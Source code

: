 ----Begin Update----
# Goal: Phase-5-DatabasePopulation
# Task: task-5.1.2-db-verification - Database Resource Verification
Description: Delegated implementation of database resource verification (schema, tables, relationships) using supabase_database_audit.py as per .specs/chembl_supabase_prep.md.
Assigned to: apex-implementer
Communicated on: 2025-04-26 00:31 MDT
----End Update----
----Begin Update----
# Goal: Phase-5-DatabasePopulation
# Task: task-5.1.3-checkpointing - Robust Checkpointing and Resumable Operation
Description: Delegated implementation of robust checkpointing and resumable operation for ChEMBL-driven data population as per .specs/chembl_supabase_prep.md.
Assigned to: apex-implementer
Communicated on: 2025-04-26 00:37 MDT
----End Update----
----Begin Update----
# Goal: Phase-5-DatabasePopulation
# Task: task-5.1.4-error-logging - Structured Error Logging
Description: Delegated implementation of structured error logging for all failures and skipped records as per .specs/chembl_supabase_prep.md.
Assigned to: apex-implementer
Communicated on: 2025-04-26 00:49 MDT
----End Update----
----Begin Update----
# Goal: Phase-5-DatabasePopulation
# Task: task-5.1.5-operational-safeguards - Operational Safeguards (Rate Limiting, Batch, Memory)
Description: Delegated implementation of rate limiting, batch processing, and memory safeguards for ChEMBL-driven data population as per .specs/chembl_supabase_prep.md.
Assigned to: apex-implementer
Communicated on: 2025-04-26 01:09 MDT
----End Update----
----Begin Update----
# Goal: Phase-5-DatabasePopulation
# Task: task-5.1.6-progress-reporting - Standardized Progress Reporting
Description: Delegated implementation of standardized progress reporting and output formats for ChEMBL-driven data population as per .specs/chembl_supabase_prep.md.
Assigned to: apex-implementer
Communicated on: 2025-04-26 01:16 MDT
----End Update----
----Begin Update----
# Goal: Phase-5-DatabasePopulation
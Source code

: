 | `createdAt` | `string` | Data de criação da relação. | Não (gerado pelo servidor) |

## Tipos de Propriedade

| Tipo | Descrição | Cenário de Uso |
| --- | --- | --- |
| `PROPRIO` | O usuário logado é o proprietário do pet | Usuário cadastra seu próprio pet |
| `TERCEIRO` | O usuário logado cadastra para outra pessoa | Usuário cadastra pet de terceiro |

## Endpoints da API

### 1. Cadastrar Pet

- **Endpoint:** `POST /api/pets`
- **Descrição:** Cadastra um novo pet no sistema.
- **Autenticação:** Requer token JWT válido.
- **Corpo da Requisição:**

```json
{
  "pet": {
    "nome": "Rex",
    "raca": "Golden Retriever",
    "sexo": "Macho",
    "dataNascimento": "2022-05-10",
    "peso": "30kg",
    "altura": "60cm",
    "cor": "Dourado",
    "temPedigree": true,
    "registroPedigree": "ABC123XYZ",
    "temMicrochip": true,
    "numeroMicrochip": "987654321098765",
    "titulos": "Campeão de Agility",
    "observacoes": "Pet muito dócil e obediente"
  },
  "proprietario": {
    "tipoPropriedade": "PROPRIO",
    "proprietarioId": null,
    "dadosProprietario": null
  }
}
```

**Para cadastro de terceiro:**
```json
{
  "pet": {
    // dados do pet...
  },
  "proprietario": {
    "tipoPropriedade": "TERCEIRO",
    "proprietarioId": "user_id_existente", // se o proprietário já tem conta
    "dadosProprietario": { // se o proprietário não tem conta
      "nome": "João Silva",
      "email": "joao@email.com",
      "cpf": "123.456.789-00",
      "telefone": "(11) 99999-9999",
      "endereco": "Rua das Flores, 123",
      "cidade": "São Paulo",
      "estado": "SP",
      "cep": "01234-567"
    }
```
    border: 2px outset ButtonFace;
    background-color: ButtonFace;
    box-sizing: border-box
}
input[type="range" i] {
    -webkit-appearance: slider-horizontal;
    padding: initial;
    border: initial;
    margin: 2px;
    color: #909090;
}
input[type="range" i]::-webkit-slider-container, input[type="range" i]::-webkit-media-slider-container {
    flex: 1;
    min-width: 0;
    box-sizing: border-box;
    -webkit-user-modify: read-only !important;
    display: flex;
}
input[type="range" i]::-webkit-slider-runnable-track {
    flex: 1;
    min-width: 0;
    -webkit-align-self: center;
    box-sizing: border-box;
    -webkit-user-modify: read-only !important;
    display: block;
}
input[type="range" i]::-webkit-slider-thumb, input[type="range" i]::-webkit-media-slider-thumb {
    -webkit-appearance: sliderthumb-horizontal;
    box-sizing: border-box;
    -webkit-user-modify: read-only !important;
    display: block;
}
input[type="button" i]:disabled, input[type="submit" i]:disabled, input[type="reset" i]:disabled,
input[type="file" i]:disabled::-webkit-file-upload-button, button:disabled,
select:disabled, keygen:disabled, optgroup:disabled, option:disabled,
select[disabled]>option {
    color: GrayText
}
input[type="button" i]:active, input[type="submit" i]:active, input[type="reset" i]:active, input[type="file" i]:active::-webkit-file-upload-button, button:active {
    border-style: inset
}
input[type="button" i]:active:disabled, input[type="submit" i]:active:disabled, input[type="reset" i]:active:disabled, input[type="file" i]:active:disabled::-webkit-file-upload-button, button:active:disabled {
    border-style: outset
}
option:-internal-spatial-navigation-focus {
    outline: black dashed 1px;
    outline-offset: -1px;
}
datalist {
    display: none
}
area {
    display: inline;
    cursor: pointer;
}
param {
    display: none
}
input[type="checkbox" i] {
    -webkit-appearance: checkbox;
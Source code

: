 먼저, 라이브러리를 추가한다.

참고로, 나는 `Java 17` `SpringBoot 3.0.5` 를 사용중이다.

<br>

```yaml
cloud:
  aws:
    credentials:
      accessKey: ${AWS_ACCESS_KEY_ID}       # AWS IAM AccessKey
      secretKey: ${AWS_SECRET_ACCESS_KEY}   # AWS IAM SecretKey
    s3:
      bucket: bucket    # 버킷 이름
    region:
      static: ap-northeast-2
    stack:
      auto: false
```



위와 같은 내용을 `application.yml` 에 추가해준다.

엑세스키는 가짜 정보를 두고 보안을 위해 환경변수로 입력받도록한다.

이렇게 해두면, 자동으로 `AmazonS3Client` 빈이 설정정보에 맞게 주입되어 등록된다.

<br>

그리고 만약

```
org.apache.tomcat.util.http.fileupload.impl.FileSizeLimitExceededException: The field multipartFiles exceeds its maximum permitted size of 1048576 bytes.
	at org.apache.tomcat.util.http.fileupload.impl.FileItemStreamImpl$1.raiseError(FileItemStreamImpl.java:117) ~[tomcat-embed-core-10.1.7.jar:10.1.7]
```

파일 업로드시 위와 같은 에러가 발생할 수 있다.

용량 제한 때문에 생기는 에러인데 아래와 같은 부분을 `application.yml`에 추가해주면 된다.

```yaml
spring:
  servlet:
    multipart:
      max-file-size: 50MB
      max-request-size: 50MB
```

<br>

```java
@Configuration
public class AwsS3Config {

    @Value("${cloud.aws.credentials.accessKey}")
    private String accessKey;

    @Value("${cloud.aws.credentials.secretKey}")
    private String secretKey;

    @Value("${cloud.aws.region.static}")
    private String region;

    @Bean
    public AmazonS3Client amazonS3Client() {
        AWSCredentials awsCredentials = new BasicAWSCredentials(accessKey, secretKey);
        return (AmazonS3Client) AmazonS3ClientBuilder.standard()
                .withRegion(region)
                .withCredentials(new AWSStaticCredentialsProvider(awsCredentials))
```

= = = = =

_ABOUT THIS EXERCISE:_ Give the number of lines in the listing above that contain "apache", and nothing else.

_PROBLEM SOLUTION:_ 2